I take a deep pull of my drink and look him in the eye. “I’m in love with Maggie.”
He sits back in his chair. I can see his jaw set, and he looks away. I brace myself. He slowly turns to me. “Okay, and?”
I’m so stunned that I don’t know where to start.
“Jonnie, you’ve been in love with Maggie since we were in high school. You were more serious about keeping boys away from her than I ever was. Plus, I saw you disappear with her after my wedding. I knew you’d tell me when you were ready.”
I feel my mouth fall open and quickly shut it. He’s known all along? “Are you okay with this? I mean, I remember you threatening to cut off my balls if I got involved with her.”
“You’re adults, not ridiculous teenagers anymore,” he says with a shrug. “She’s the one you built the Shangri-la for, right?”
I nod and stare down at my now-empty glass. “She came to see me a few weeks ago,
and I was ready to ask her to move to Las Vegas. I bought an engagement ring the day after your wedding. I love her, man.” I sigh. “But the moment I saw her, she shut everything down and told me she was marrying Alex.”
He nods soberly. “So I’m guessing my mother is behind this marriage?”
“It sounds like she waited until you and Stevie left to inform Maggie that she couldn’t get around the marriage clause—and then she presented her with a ready-made solution.”

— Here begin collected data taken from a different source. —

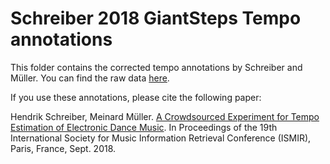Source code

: # Schreiber 2018 GiantSteps Tempo annotations

This folder contains the corrected tempo annotations by Schreiber and Müller.
You can find the raw data [here](http://www.tagtraum.com/download/schreiber_new_giantsteps_tempo.zip).

If you use these annotations, please cite the following paper:    

Hendrik Schreiber, Meinard Müller. [A Crowdsourced Experiment for Tempo Estimation of Electronic Dance Music](http://ismir2018.ircam.fr/doc/pdfs/220_Paper.pdf).
In Proceedings of the 19th International Society for Music Information Retrieval Conference (ISMIR), Paris, France, Sept. 2018. 
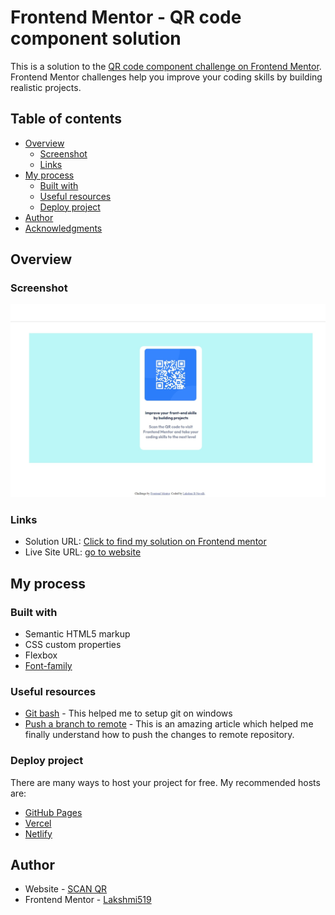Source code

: # Frontend Mentor - QR code component solution

This is a solution to the [QR code component challenge on Frontend Mentor](https://www.frontendmentor.io/solutions/qr-code-using-html-and-css-diHrN6RBG9). Frontend Mentor challenges help you improve your coding skills by building realistic projects. 

## Table of contents

- [Overview](#overview)
  - [Screenshot](#screenshot)
  - [Links](#links)
- [My process](#my-process)
  - [Built with](#built-with)
  - [Useful resources](#useful-resources)
  - [Deploy project](#deploy-project)
- [Author](#author)
- [Acknowledgments](#acknowledgments)

## Overview

### Screenshot

![screenshot](images/screenshot.jpeg)

### Links

- Solution URL: [Click to find my solution on Frontend mentor](https://www.frontendmentor.io/solutions/qr-code-using-html-and-css-diHrN6RBG9)
- Live Site URL: [go to website](https://scanqr519.netlify.app/)

## My process

### Built with

- Semantic HTML5 markup
- CSS custom properties
- Flexbox
- [Font-family](https://fonts.google.com/specimen/Outfit)

### Useful resources

- [Git bash](https://git-scm.com/download/win) - This helped me to setup git on windows
- [Push a branch to remote](https://www.freecodecamp.org/news/git-push-local-branch-to-remote-how-to-publish-a-new-branch-in-git/) - This is an amazing article which helped me finally understand how to push the changes to remote repository.

### Deploy project

There are many ways to host your project for free. My recommended hosts are:
- [GitHub Pages](https://pages.github.com/)
- [Vercel](https://vercel.com/)
- [Netlify](https://www.netlify.com/)

## Author

- Website - [SCAN QR](https://scanqr519.netlify.app/)
- Frontend Mentor - [Lakshmi519](https://www.frontendmentor.io/solutions/qr-code-using-html-and-css-diHrN6RBG9)

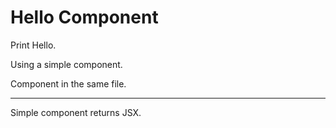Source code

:# Hello Component

Print Hello.

Using a simple component.

Component in the same file.

---

Simple component returns JSX.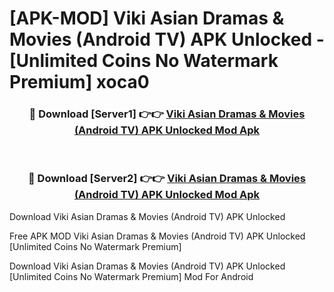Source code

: # [APK-MOD] Viki  Asian Dramas & Movies (Android TV) APK Unlocked - [Unlimited Coins No Watermark Premium] xoca0



<div align="center">
<h3>🔴 Download [Server1] 👉👉 <a href="https://momento.my/?title=Viki__Asian_Dramas_&_Movies_(Android_TV)_APK_Unlocked">Viki  Asian Dramas & Movies (Android TV) APK Unlocked Mod Apk</a></h3><br>

<h3>🔴 Download [Server2] 👉👉 <a href="https://momento.my/?title=Viki__Asian_Dramas_&_Movies_(Android_TV)_APK_Unlocked">Viki  Asian Dramas & Movies (Android TV) APK Unlocked Mod Apk</a></h3>
</div>



Download Viki  Asian Dramas & Movies (Android TV) APK Unlocked 

Free APK MOD Viki  Asian Dramas & Movies (Android TV) APK Unlocked [Unlimited Coins No Watermark Premium]

Download Viki  Asian Dramas & Movies (Android TV) APK Unlocked [Unlimited Coins No Watermark Premium] Mod For Android

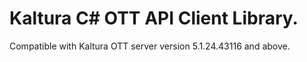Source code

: # Kaltura C# OTT API Client Library.
Compatible with Kaltura OTT server version 5.1.24.43116 and above.
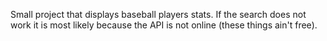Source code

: Small project that displays baseball players stats. If the search does not work it is most likely because the API is not online (these things ain't free).
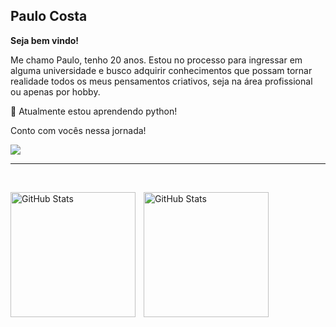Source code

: ## Paulo Costa

**Seja bem vindo!**

Me chamo Paulo, tenho 20 anos. Estou no processo para ingressar em alguma universidade e busco adquirir conhecimentos que possam tornar realidade todos os meus pensamentos criativos, seja na área profissional ou apenas por hobby. 

🐍 Atualmente estou aprendendo python!


Conto com vocês nessa jornada!

 <div>
 
  <a href="https://www.linkedin.com/in/paulo-costa-613a34287" target="_blank"><img src="https://img.shields.io/badge/-LinkedIn-%230077B5?style=for-the-badge&logo=linkedin&logoColor=white" target="_blank"></a>
 

 ---

<br/>

<p>
  <img 
    align="left" 
    alt="GitHub Stats" 
    height="200" 
    style="padding-right: 10px;" 
    src="https://github-readme-stats.vercel.app/api?username=PauloCosta03&show&show_icons=true&theme=swift&include_all_commits=true&locale=pt-br" 

 <img 
      align="left" 
      alt="GitHub Stats" 
      height="200" 
      src="https://github-readme-stats.vercel.app/api/top-langs/?username=PauloCosta03&theme=swift&layout=compact&custom_title=Tecnologias&langs_count=9" 
  />
<p>

 
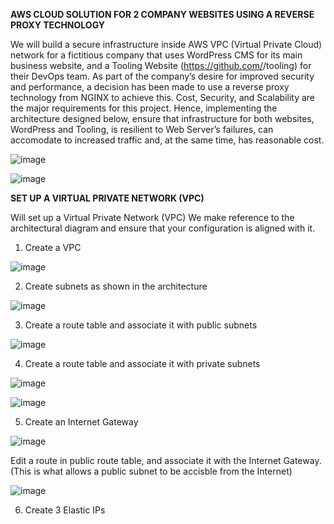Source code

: **AWS CLOUD SOLUTION FOR 2 COMPANY WEBSITES USING A REVERSE PROXY TECHNOLOGY**

We will build a secure infrastructure inside AWS VPC (Virtual Private Cloud) network for a fictitious company  that uses WordPress CMS for its main business website, and a Tooling Website (https://github.com/<your-name>/tooling) for their DevOps team. As part of the company’s desire for improved security and performance, a decision has been made to use a reverse proxy technology from NGINX to achieve this.
Cost, Security, and Scalability are the major requirements for this project. Hence, implementing the architecture designed below, ensure that infrastructure for both websites, WordPress and Tooling, is resilient to Web Server’s failures, can accomodate to increased traffic and, at the same time, has reasonable cost.
  
![image](https://user-images.githubusercontent.com/67065306/136455349-9646ab29-7828-4432-a69b-626caa3a7322.png)
  
  
![image](https://user-images.githubusercontent.com/67065306/136625145-421d6470-e0a5-4154-962a-3aedd3bd44bb.png)

  
 **SET UP A VIRTUAL PRIVATE NETWORK (VPC)**
  
  Will set up a Virtual Private Network (VPC)
  We make reference to the architectural diagram and ensure that your configuration is aligned with it.

  1. Create a VPC
  
  ![image](https://user-images.githubusercontent.com/67065306/136627813-81ddaaf4-fc74-4d7f-a370-147c8f6fcc7f.png)

  2. Create subnets as shown in the architecture
  
  ![image](https://user-images.githubusercontent.com/67065306/137033087-47f4b85e-ba38-423b-b8d5-fe6253a83b39.png)

    
  3. Create a route table and associate it with public subnets
  
  ![image](https://user-images.githubusercontent.com/67065306/137033035-543a2262-42e6-45b6-8294-d9b9d7516e17.png)

    
  4. Create a route table and associate it with private subnets
  
  ![image](https://user-images.githubusercontent.com/67065306/137033489-b7cd7b57-98d1-4f92-829a-c92695381902.png)

  ![image](https://user-images.githubusercontent.com/67065306/137033533-8231ef84-b855-4578-b5ad-5949b16dda16.png)

    
  5. Create an Internet Gateway
  
 ![image](https://user-images.githubusercontent.com/67065306/137033662-e570c753-a550-469b-94af-c64a7aa7b4a1.png)
  
  Edit a route in public route table, and associate it with the Internet Gateway. (This is what allows a public subnet to be accisble from the Internet)

 ![image](https://user-images.githubusercontent.com/67065306/137033742-0c89255e-e489-4775-8b16-b9bdceeeea84.png)

    
  6. Create 3 Elastic IPs
  
  
  
  
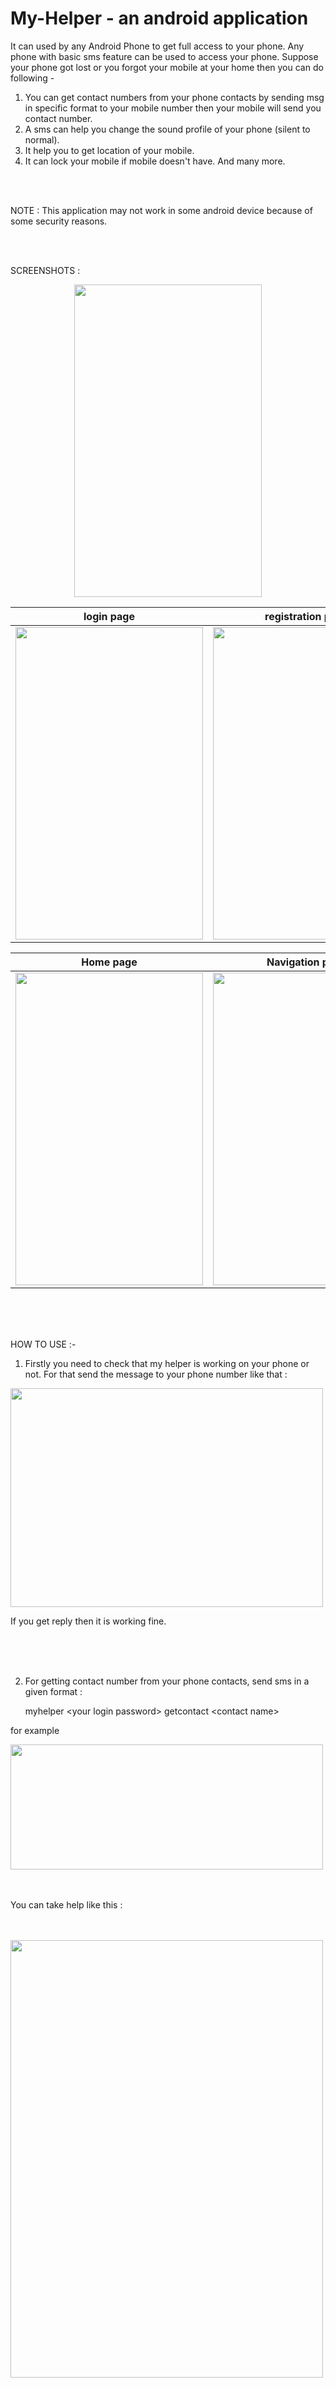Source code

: # My-Helper - an android application

It can used by any Android Phone to get full access to your phone. Any phone with basic sms feature can be used to access your phone. Suppose your phone got lost or you forgot your mobile at your home then you can do following -

1) You can get contact numbers from your phone contacts by sending msg in specific format to your mobile number then your mobile will send you contact number.
2) A sms can help you change the sound profile of your phone (silent to normal).
3) It help you to get location of your mobile.
4) It can lock your mobile if mobile doesn't have.
And many more.

<br>
<br>

NOTE : This application may not work in some android device because of some security reasons.

<br>
<br>


SCREENSHOTS : 

<p align="center"><img src="https://user-images.githubusercontent.com/38532316/84913169-da96e200-b0d7-11ea-9577-8b505608eba7.png" width="300" height="500"></p>

login page                            |   registration page
:-----------------------------------: | :----------------------------------:
<img src="https://user-images.githubusercontent.com/38532316/84911871-660f7380-b0d6-11ea-9946-e4f3f9deb534.png" width="300" height="500"> | <img src="https://user-images.githubusercontent.com/38532316/84913154-d8348800-b0d7-11ea-8753-82009a23dc27.png" width="300" height="500"> 

Home page                            |   Navigation page
:-----------------------------------: | :----------------------------------:
<img src="https://user-images.githubusercontent.com/38532316/84913191-e1bdf000-b0d7-11ea-8ba7-fc98e877064b.png" width="300" height="500"> | <img src="https://user-images.githubusercontent.com/38532316/84915811-e932c880-b0da-11ea-8007-a50d56952511.png" width="300" height="500"> 


<br>
<br>
<br>


HOW TO USE :-

1) Firstly you need to check that my helper is working on your phone or not. For that send the message to your phone number like that :

<img src="https://user-images.githubusercontent.com/38532316/84916430-b6d59b00-b0db-11ea-9914-19068e6b443b.jpg" width="500" height="350"> 

If you get reply then it is working fine.

<br>
<br>
<br>

2) For getting contact number from your phone contacts, send sms in a given format :
      
      myhelper &lt;your login password> getcontact &lt;contact name>
  
  for example

<img src="https://user-images.githubusercontent.com/38532316/84917577-2304ce80-b0dd-11ea-8b49-20eb01ac4425.png" width="500" height="200"> 

<br>
<br>
<br>

You can take help like this :


<br>
<br>

<img src="https://user-images.githubusercontent.com/38532316/84918561-614ebd80-b0de-11ea-8240-e0ac274d14e1.jpg" width="500" height="700">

“I have the most fucked-up family. How does Maggie feel about you?”
“I feel like she cares about me too. For months after your wedding, we’d been flirting and texting back and forth. We talked just about every day until she dropped the bomb about marrying Alex and ran off. Now it’s hit or miss.”
“What’s happened since then?”
“She’s shutting me out, though I’m trying not to let her. We’ve connected a few times, and she finally came clean about everything, but she’s convinced she’s the only one who can preserve the company, and she has some sort of stupid loyalty to Alex, so she’s resigned herself to going through with it.”
Christopher nods and looks at the ceiling for a moment. “My mother has her hooks in everything Maggie does—she always has. But she can’t throw her life away, especially when she has another option on the table—you.”
I almost feel relieved, but the situation still feels overwhelmingly awful. I sit back hard in my chair. “Help me talk some sense into her. We have to find another way to meet the terms of the will—or get them changed.”
He gets the bottle of scotch and pours me another glass. “The wedding isn’t until next month, so let me see what I can find out when she’s here next week. That way we don’t tip my mother off.”
Chapter 15
Maggie
It’s been one hell of a week, but it’s finally Saturday. I’m making today a pajama day, but that doesn’t mean I’m not productive. So far, I’ve spent the morning going through my to-do lists for the Foundation, and I reviewed the latest batch of Reinhardt Hudson P&L statements so I’m not walking in blind when I take the job of chairman.